🎭 Deepfake Detector - System Design

A scalable, queue-based deepfake detection system that analyzes videos and returns confidence scores, manipulation labels, and visual evidence.

📋 Table of Contents

Architecture Overview
Component Architecture
Data Flow
Scalability
Security & Abuse Prevention
Deployment Options
Monitoring & Observability
Known Limitations
Technical Stack Summary

🏗 Architecture Overview

The system uses a microservices architecture with clear separation between API ingestion, job processing, and ML inference.
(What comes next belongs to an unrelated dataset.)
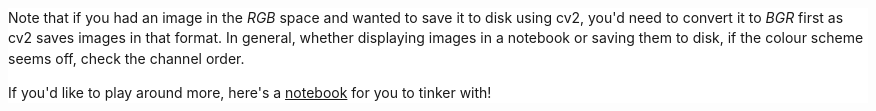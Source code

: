 
Note that if you had an image in the _RGB_ space and wanted to save it to disk using cv2, you'd need to convert it to _BGR_ first as cv2 saves images in that format. 
In general, whether displaying images in a notebook or saving them to disk, if the colour scheme seems off, check the channel order. 

If you'd like to play around more, here's a [notebook](https://github.com/ashwindcruz/style-transfer/blob/master/gotchas/cv2_loading.ipynb) for you to tinker with!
This enables independent scaling and fault isolation.

Client → API → Queue → Worker → ML Service → Results

Design Principles

Principle	Implementation
Asynchronous processing	Long-running ML inference doesn't block the API
Horizontal scalability	Add more workers or ML instances as load increases
Resilience	Jobs persist in queue across restarts
Cost optimization	Aggressive cleanup minimizes storage costs

🔧 Component Architecture

1. API Layer

Technology: Node.js/Express

Responsibilities:

Accept video uploads (multipart/form-data)
Accept public video URLs
Validate inputs and enforce limits
Enqueue analysis jobs
Return job status and results

Key Endpoints

Endpoint	Method	Purpose
`/api/upload`	POST	File upload
`/api/analyze`	POST	URL analysis
`/api/job/:id`	GET	Job status + results

Security Features

✅ Redis-backed rate limiting (per-IP throttling)
✅ File size limits (configurable, default 200MB)
✅ Request timeouts
✅ Input validation (MIME types, URL reachability)

2. Message Queue

Technology: Redis + BullMQ

Why BullMQ?

✅ Job persistence across restarts
✅ Built-in retry logic with exponential backoff
✅ Priority queuing support
✅ Horizontal worker scaling
✅ Real-time job status tracking

Job Lifecycle

graph LR
    A[waiting] --> B[active]
    B --> C[completed]
    B --> D[failed]
    D -.retry 3x.-> A

3. Worker Pool

Technology: Node.js

Responsibilities:

Poll queue for new jobs
Download videos from URLs or filesystem
Validate format and size
Forward to ML service
Update job status
Cleanup temporary files

Download Strategy

Source Type	Method	Notes
Direct URLs	axios streaming	Handles CDN redirects
Social platforms	yt-dlp fallback	TikTok, YouTube, Instagram
Security	No shell execution	Prevents injection attacks

Cleanup Policy

🔴 Immediate: Delete source files after analysis
🟡 Scheduled: Remove artifacts older than 24 hours

4. ML Service

Technology: Python/FastAPI

Pipeline Stages

Preprocessing → Parallel Analysis → Fusion → Evidence Generation

1. Preprocessing (ffmpeg)

Extract frames at 1 FPS
Extract audio (16kHz mono WAV)
Detect and crop faces

2. Parallel Analysis

Visual: CNN-based frame analysis
Audio: Acoustic artifact detection
Lipsync: Audio-visual synchronization check

3. Fusion

Weighted ensemble of model predictions
Configurable weights per modality

4. Evidence Generation

Attention heatmaps (Grad-CAM)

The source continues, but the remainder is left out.